**ABOUT THIS TASK:**
Of the lines in the data below, write out exactly those from the one holding "- Import from" through the one holding "- Link: https://apostll3.github.io/love-dossier/", both included.
BEGIN EXERCISE DATA
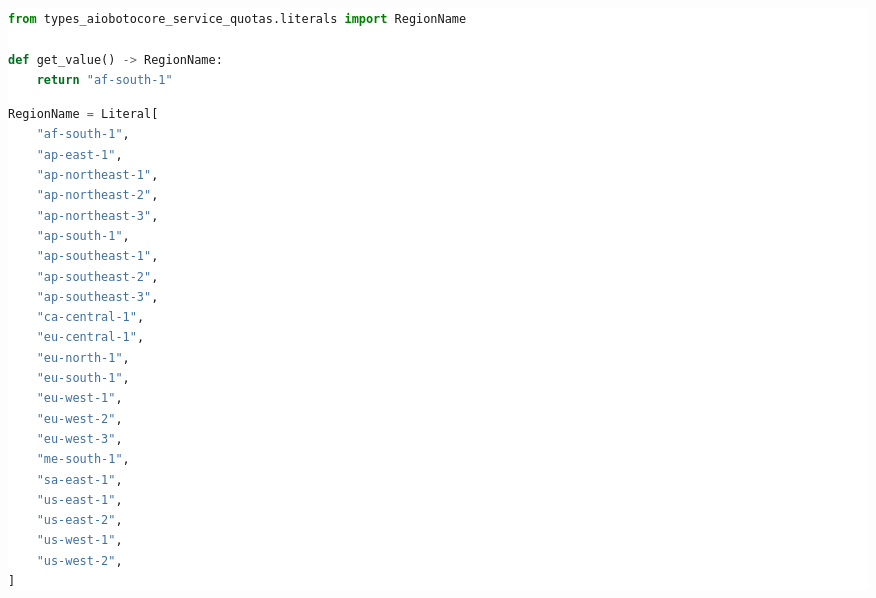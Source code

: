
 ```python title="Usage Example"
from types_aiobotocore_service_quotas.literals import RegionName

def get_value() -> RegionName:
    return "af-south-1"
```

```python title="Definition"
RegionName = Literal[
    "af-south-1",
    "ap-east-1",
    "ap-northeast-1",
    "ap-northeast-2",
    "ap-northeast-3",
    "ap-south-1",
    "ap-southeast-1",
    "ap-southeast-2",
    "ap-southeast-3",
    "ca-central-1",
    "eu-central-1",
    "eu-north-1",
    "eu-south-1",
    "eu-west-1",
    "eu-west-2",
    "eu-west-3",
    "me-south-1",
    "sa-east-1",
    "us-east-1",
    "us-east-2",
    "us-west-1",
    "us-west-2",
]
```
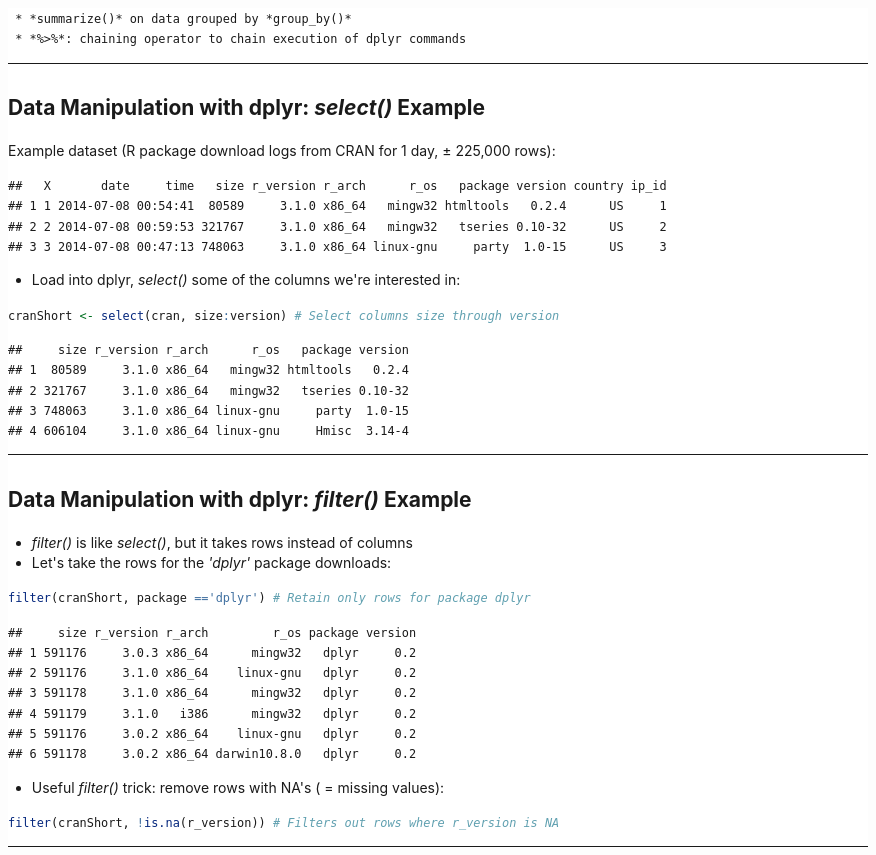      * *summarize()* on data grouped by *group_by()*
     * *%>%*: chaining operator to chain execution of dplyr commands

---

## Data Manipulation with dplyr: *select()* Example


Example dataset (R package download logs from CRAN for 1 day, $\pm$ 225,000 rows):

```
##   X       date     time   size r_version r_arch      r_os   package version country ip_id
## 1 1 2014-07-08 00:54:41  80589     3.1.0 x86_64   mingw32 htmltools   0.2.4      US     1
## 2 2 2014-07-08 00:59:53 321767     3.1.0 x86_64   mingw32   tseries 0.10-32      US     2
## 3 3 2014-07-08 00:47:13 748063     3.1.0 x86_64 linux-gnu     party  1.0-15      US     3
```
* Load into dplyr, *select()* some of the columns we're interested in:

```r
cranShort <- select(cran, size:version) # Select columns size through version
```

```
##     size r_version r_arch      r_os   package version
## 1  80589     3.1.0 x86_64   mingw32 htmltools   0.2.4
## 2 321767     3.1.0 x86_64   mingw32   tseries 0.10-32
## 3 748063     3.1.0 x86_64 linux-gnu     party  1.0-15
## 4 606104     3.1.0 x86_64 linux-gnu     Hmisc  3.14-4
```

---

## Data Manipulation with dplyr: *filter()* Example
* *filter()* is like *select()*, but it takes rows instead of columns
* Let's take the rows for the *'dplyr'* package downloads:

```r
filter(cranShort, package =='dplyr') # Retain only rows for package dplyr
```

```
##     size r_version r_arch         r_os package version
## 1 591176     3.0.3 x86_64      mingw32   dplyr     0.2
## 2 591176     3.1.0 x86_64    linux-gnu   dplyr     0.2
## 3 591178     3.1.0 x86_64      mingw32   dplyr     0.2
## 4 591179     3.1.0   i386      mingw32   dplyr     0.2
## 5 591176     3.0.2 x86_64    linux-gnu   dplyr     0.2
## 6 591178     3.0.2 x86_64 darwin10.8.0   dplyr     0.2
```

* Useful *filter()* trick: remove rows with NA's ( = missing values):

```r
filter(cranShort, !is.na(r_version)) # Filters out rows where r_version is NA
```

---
END EXERCISE DATA
BEGIN EXERCISE DATA
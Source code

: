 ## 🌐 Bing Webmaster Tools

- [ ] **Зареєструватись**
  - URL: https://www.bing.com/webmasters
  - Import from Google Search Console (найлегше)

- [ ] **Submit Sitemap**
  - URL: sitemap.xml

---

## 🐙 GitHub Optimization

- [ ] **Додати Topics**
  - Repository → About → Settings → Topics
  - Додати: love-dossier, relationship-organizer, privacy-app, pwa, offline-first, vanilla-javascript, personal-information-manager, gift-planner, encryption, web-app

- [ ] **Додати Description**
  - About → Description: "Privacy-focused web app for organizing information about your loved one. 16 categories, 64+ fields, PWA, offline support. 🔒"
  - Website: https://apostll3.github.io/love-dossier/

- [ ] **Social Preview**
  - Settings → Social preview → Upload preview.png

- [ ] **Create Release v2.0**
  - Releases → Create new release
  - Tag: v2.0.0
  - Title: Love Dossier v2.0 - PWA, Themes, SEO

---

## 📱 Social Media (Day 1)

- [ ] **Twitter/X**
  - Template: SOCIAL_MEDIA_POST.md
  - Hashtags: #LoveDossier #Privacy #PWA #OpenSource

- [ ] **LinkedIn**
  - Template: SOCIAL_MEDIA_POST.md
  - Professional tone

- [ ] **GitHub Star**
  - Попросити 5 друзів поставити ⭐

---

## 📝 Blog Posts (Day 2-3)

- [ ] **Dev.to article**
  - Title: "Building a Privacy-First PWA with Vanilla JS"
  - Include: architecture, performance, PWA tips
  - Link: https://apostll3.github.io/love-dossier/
END EXERCISE DATA
**RESPONSE:**
  - Import from Google Search Console (найлегше)

- [ ] **Submit Sitemap**
  - URL: sitemap.xml

---

## 🐙 GitHub Optimization

- [ ] **Додати Topics**
  - Repository → About → Settings → Topics
  - Додати: love-dossier, relationship-organizer, privacy-app, pwa, offline-first, vanilla-javascript, personal-information-manager, gift-planner, encryption, web-app

- [ ] **Додати Description**
  - About → Description: "Privacy-focused web app for organizing information about your loved one. 16 categories, 64+ fields, PWA, offline support. 🔒"
  - Website: https://apostll3.github.io/love-dossier/

- [ ] **Social Preview**
  - Settings → Social preview → Upload preview.png

- [ ] **Create Release v2.0**
  - Releases → Create new release
  - Tag: v2.0.0
  - Title: Love Dossier v2.0 - PWA, Themes, SEO

---

## 📱 Social Media (Day 1)

- [ ] **Twitter/X**
  - Template: SOCIAL_MEDIA_POST.md
  - Hashtags: #LoveDossier #Privacy #PWA #OpenSource

- [ ] **LinkedIn**
  - Template: SOCIAL_MEDIA_POST.md
  - Professional tone

- [ ] **GitHub Star**
  - Попросити 5 друзів поставити ⭐

---

## 📝 Blog Posts (Day 2-3)

- [ ] **Dev.to article**
  - Title: "Building a Privacy-First PWA with Vanilla JS"
  - Include: architecture, performance, PWA tips
  - Link: https://apostll3.github.io/love-dossier/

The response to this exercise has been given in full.